Matrix factorization algorithms like SVD and Non-negative matrix factorization (NMF) are arguably among the most widely used algorithms throughout machine learning and data mining. Applications of these techniques can be found in bioinformatics, robotics, computer vision, text analysis, information retrieval, collaborative filtering and so on. However, SVD and NMF do not assign probabilities to predictions and therefore can not provide uncertainty estimates. As an example a company wants to send gift cards to customers for items they are likely to want, but have not yet purchased. The company can run a matrix factorization algorithm on the joint product-customer matrix of ratings to find people who are likely to purchase item X, but the company will have no estimate of uncertainty for the predictions.
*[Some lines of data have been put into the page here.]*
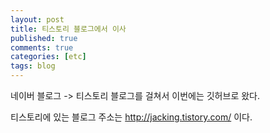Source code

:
 ```yaml
---
layout: post
title: 티스토리 블로그에서 이사
published: true
comments: true
categories: [etc]
tags: blog
---
```

네이버 블로그 -> 티스토리 블로그를 걸쳐서 이번에는 깃허브로 왔다.  

티스토리에 있는 블로그 주소는 http://jacking.tistory.com/  이다.  



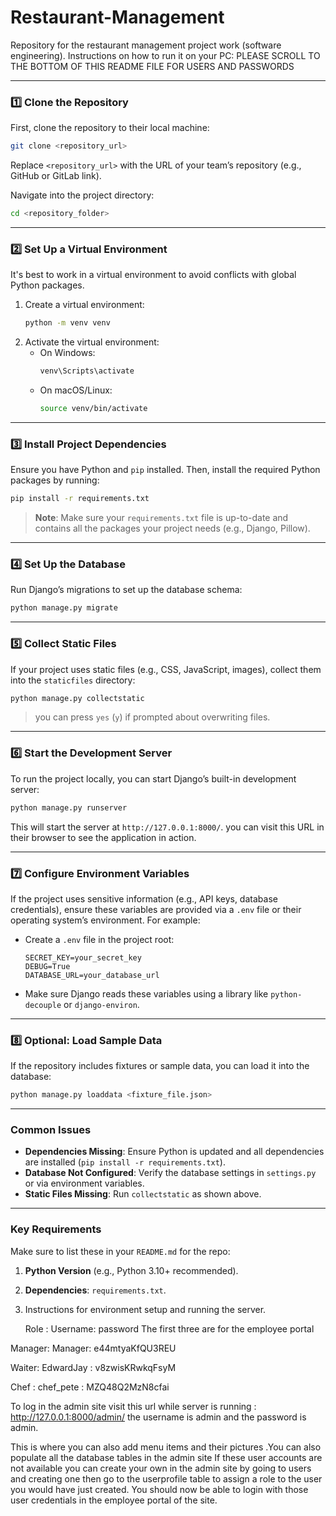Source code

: # Restaurant-Management
Repository for the restaurant management project work (software engineering).
 Instructions on how to run it on your PC:
 PLEASE SCROLL TO THE BOTTOM OF THIS README FILE FOR USERS AND PASSWORDS

---

### **1️⃣ Clone the Repository**
First, clone the repository to their local machine:
```bash
git clone <repository_url>
```
Replace `<repository_url>` with the URL of your team’s repository (e.g., GitHub or GitLab link).

Navigate into the project directory:
```bash
cd <repository_folder>
```

---

### **2️⃣ Set Up a Virtual Environment**
It's best to work in a virtual environment to avoid conflicts with global Python packages.

1. Create a virtual environment:
   ```bash
   python -m venv venv
   ```
2. Activate the virtual environment:
   - On Windows:
     ```bash
     venv\Scripts\activate
     ```
   - On macOS/Linux:
     ```bash
     source venv/bin/activate
     ```

---

### **3️⃣ Install Project Dependencies**
Ensure you have Python and `pip` installed. Then, install the required Python packages by running:
```bash
pip install -r requirements.txt
```

> **Note**: Make sure your `requirements.txt` file is up-to-date and contains all the packages your project needs (e.g., Django, Pillow).

---

### **4️⃣ Set Up the Database**
Run Django’s migrations to set up the database schema:
```bash
python manage.py migrate
```

---

### **5️⃣ Collect Static Files**
If your project uses static files (e.g., CSS, JavaScript, images), collect them into the `staticfiles` directory:
```bash
python manage.py collectstatic
```
> you can press `yes` (`y`) if prompted about overwriting files.

---

### **6️⃣ Start the Development Server**
To run the project locally, you can start Django’s built-in development server:
```bash
python manage.py runserver
```

This will start the server at `http://127.0.0.1:8000/`. you can visit this URL in their browser to see the application in action.

---

### **7️⃣ Configure Environment Variables**
If the project uses sensitive information (e.g., API keys, database credentials), ensure these variables are provided via a `.env` file or their operating system’s environment. For example:
- Create a `.env` file in the project root:
  ```plaintext
  SECRET_KEY=your_secret_key
  DEBUG=True
  DATABASE_URL=your_database_url
  ```
- Make sure Django reads these variables using a library like `python-decouple` or `django-environ`.

---

### **8️⃣ Optional: Load Sample Data**
If the repository includes fixtures or sample data, you can load it into the database:
```bash
python manage.py loaddata <fixture_file.json>
```

---

### **Common Issues**
- **Dependencies Missing**: Ensure Python is updated and all dependencies are installed (`pip install -r requirements.txt`).
- **Database Not Configured**: Verify the database settings in `settings.py` or via environment variables.
- **Static Files Missing**: Run `collectstatic` as shown above.

---

### **Key Requirements**
Make sure to list these in your `README.md` for the repo:
1. **Python Version** (e.g., Python 3.10+ recommended).
2. **Dependencies**: `requirements.txt`.
3. Instructions for environment setup and running the server.

   Role : Username: password 
The first three are for the employee portal

Manager: Manager: e44mtyaKfQU3REU  

Waiter: EdwardJay : v8zwisKRwkqFsyM

Chef : chef_pete : MZQ48Q2MzN8cfai

To log in the admin site visit this url while server is running : http://127.0.0.1:8000/admin/
the username is admin and the password is admin.

This is where you can also add menu items and their pictures .You can also populate all the database tables in the admin site
If these user accounts are not available you can create your own in the admin site by going to users and creating one then go to the userprofile table to assign a role to the user you would have just created.  You should now be able to login with those user credentials in the employee portal of the site.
Probabilistic models such as PLSA and their Bayesian extensions such as LDA which do assign probabilities to predictions have been proposed as text models in the bag-of-words representation. Furthermore, an extension of PLSA to the case of user recommendation systems has been proposed. However, these models treat customers and products differently. In particular they discover user communities but not product groups. We propose a symmetrized LDA model, which we call "Multi-LDA" which draws information from related products as well as related customers. Additionally, Multi-LDA is not limited to matrix factorization, but applies to tensor factorization as well. For example Multi-LDA could be applied to customer-product-date data.

In addition to describing Multi-LDA, I will discuss how Multi-LDA relates to NMF and LDA and discuss some experimental results from customer-product ratings, customer-movie ratings,  and handwritten digits. I will also outline a Nonparametric version, which is able to estimate the number of customer and product groups automatically.